Segment Start: Supplied information

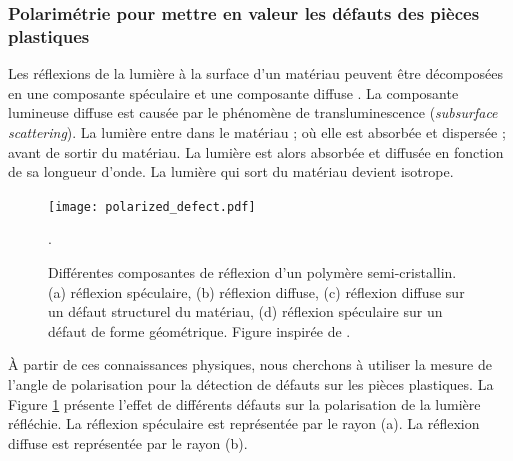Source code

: \subsubsection{Polarimétrie pour mettre en valeur les défauts des pièces plastiques}
Les réflexions de la lumière à la surface d'un matériau peuvent être décomposées en une composante spéculaire et une composante diffuse \cite{hanrahan_reflection_1993}.
La composante lumineuse diffuse est causée par le phénomène de transluminescence (\textit{subsurface scattering}).
La lumière entre dans le matériau ; où elle est absorbée et dispersée ; avant de sortir du matériau.
La lumière est alors absorbée et diffusée en fonction de sa longueur d'onde.
La lumière qui sort du matériau devient isotrope.  %

\begin{figure}[tbhp]
	\centering
	\texttt{[image: polarized\_defect.pdf]}
	\caption{Différentes composantes de réflexion d'un polymère semi-cristallin. (a) réflexion spéculaire, (b) réflexion diffuse, (c) réflexion diffuse sur un défaut structurel du matériau, (d) réflexion spéculaire sur un défaut de forme géométrique. Figure inspirée de \cite{debevec_acquiring_2000}.}
	\label{fig:polarized_defect}.
\end{figure}

À partir de ces connaissances physiques, nous cherchons à utiliser la mesure de l'angle de polarisation pour la détection de défauts sur les pièces plastiques.
La Figure \ref{fig:polarized_defect} présente l'effet de différents défauts sur la polarisation de la lumière réfléchie.
La réflexion spéculaire est représentée par le rayon (a).
La réflexion diffuse est représentée par le rayon (b).

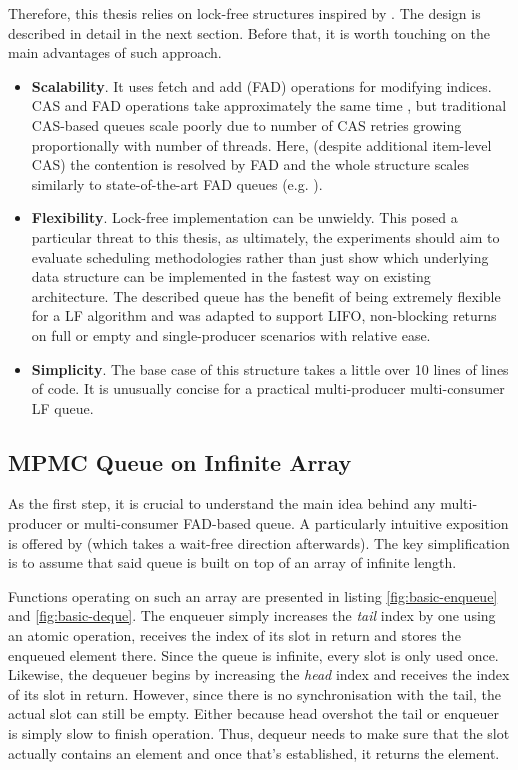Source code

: \documentclass[12pt,a4paper,twoside]{report}
\begin{document}
Therefore, this thesis relies on lock-free structures inspired by \citet{Kappes2021}. The design is described in detail in the next section. Before that, it is worth touching on the main advantages of such approach. 
\begin{itemize}
    \item \textbf{Scalability}. It uses fetch and add (FAD) operations for modifying indices. CAS and FAD operations take approximately the same time \cite{fad-cas-speed}, but traditional CAS-based queues scale poorly due to number of CAS retries growing proportionally with number of threads. Here, (despite additional item-level CAS) the contention is resolved by FAD and the whole structure scales similarly to state-of-the-art FAD queues (e.g. \cite{Yang2016}).
    \item \textbf{Flexibility}. Lock-free implementation can be unwieldy. This posed a particular threat to this thesis, as ultimately, the experiments should aim to evaluate scheduling methodologies rather than just show which underlying data structure can be implemented in the fastest way on existing architecture. The described queue has the benefit of being extremely flexible for a LF algorithm and was adapted to support LIFO, non-blocking returns on full or empty and single-producer scenarios with relative ease.
    \item \textbf{Simplicity}. The base case of this structure takes a little over 10 lines of lines of code. It is unusually concise for a practical multi-producer multi-consumer LF queue. 
\end{itemize}

\subsection{MPMC Queue on Infinite Array}
\label{section:mpmc_queue_on_inf}
As the first step, it is crucial to understand the main idea behind any multi-producer or multi-consumer FAD-based queue. A particularly intuitive exposition is offered by \cite{Yang2016} (which takes a wait-free direction afterwards). The key simplification is to assume that said queue is built on top of an array of infinite length. 

Functions operating on such an array are presented in listing \ref{fig:basic-enqueue} and \ref{fig:basic-deque}. The enqueuer simply increases the \textit{tail} index by one using an atomic operation, receives the index of its slot in return and stores the enqueued element there. Since the queue is infinite, every slot is only used once. Likewise, the dequeuer begins by increasing the \textit{head} index and receives the index of its slot in return. However, since there is no synchronisation with the tail, the actual slot can still be empty. Either because head overshot the tail or enqueuer is simply slow to finish operation. Thus, dequeur needs to make sure that the slot actually contains an element and once that's established, it returns the element. 
\end{document}
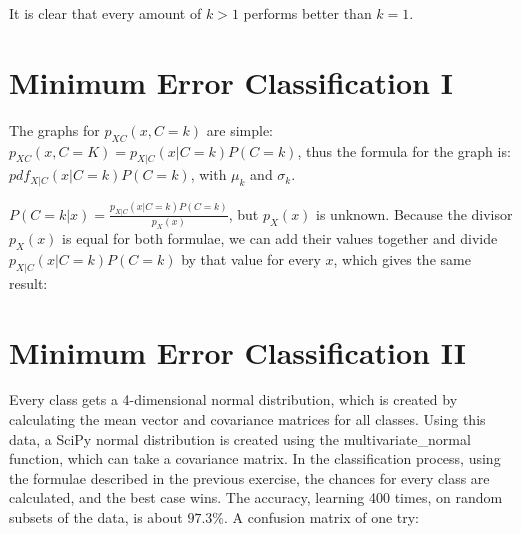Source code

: \documentclass{article}
\begin{document}
\inputminted{text}{knnb.txt}

It is clear that every amount of $k > 1$ performs better than $k=1$.

\section{Minimum Error Classification I}
The graphs for $p_{XC}(x, C=k)$ are simple: $p_{XC}(x, C=K) =
p_{X|C}(x|C=k)P(C=k)$, thus the formula for the graph is: $pdf_{X|C}(x|C=k)
P(C=k)$, with $\mu_k$ and $\sigma_k$.

$P(C=k|x) = \frac{p_{X|C}(x|C=k)P(C=k)}{p_X(x)}$, but $p_X(x)$ is unknown.
Because the divisor $p_X(x)$ is equal for both formulae, we can add their values
together and divide $p_{X|C}(x|C=k)P(C=k)$ by that value for every $x$, which
gives the same result:



\section{Minimum Error Classification II}
Every class gets a 4-dimensional normal distribution, which is created by
calculating the mean vector and covariance matrices for all classes. Using this
data, a SciPy normal distribution is created using the multivariate\_normal
function, which can take a covariance matrix. In the classification process,
using the formulae described in the previous exercise, the chances for every
class are calculated, and the best case wins. The accuracy, learning 400 times,
on random subsets of the data, is about $97.3\%$. A confusion matrix of one try:

\inputminted{text}{minerr_2.txt}
\end{document}
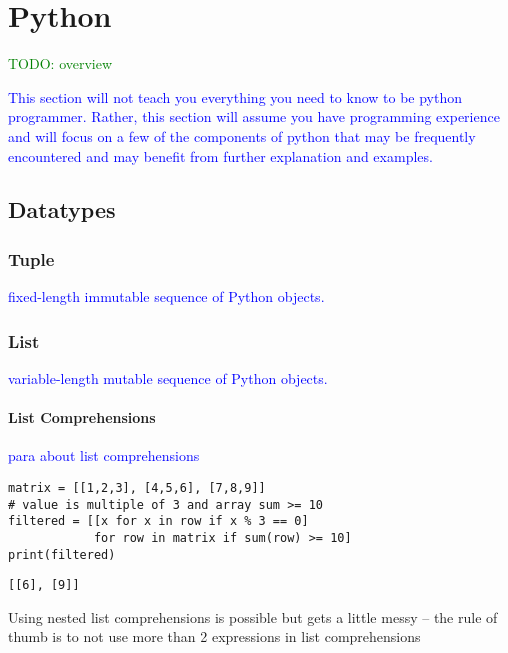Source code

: \section{Python}

\textcolor{green}{TODO: overview}

\textcolor{blue}{This section will not teach you everything you need to know to be python programmer. Rather, this section will assume you have programming experience and will focus on a few of the components of python that may be frequently encountered and may benefit from further explanation and examples.}

\subsection{Datatypes}

\subsubsection{Tuple}

\textcolor{blue}{fixed-length immutable sequence of Python objects.}

\subsubsection{List}

\textcolor{blue}{variable-length mutable sequence of Python objects.}

\paragraph{List Comprehensions}

\textcolor{blue}{para about list comprehensions}

\begin{lstlisting}[style=pyInStyle]
matrix = [[1,2,3], [4,5,6], [7,8,9]]
# value is multiple of 3 and array sum >= 10
filtered = [[x for x in row if x % 3 == 0]
            for row in matrix if sum(row) >= 10]
print(filtered)
\end{lstlisting}
\begin{lstlisting}[style=pyOutStyle]
[[6], [9]]
\end{lstlisting}
\begin{markdown}
Using nested list comprehensions is possible but gets a little messy -- the rule of thumb is to not use more than 2 expressions in list comprehensions
\end{markdown}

Segment End: Supplied information

Repeat, word for word, the lines above between the line holding "calculating the mean" and the line holding "on random subsets", inclusive; omit everything else.

§ **Answer for this exercise**
calculating the mean vector and covariance matrices for all classes. Using this
data, a SciPy normal distribution is created using the multivariate\_normal
function, which can take a covariance matrix. In the classification process,
using the formulae described in the previous exercise, the chances for every
class are calculated, and the best case wins. The accuracy, learning 400 times,
on random subsets of the data, is about $97.3\%$. A confusion matrix of one try:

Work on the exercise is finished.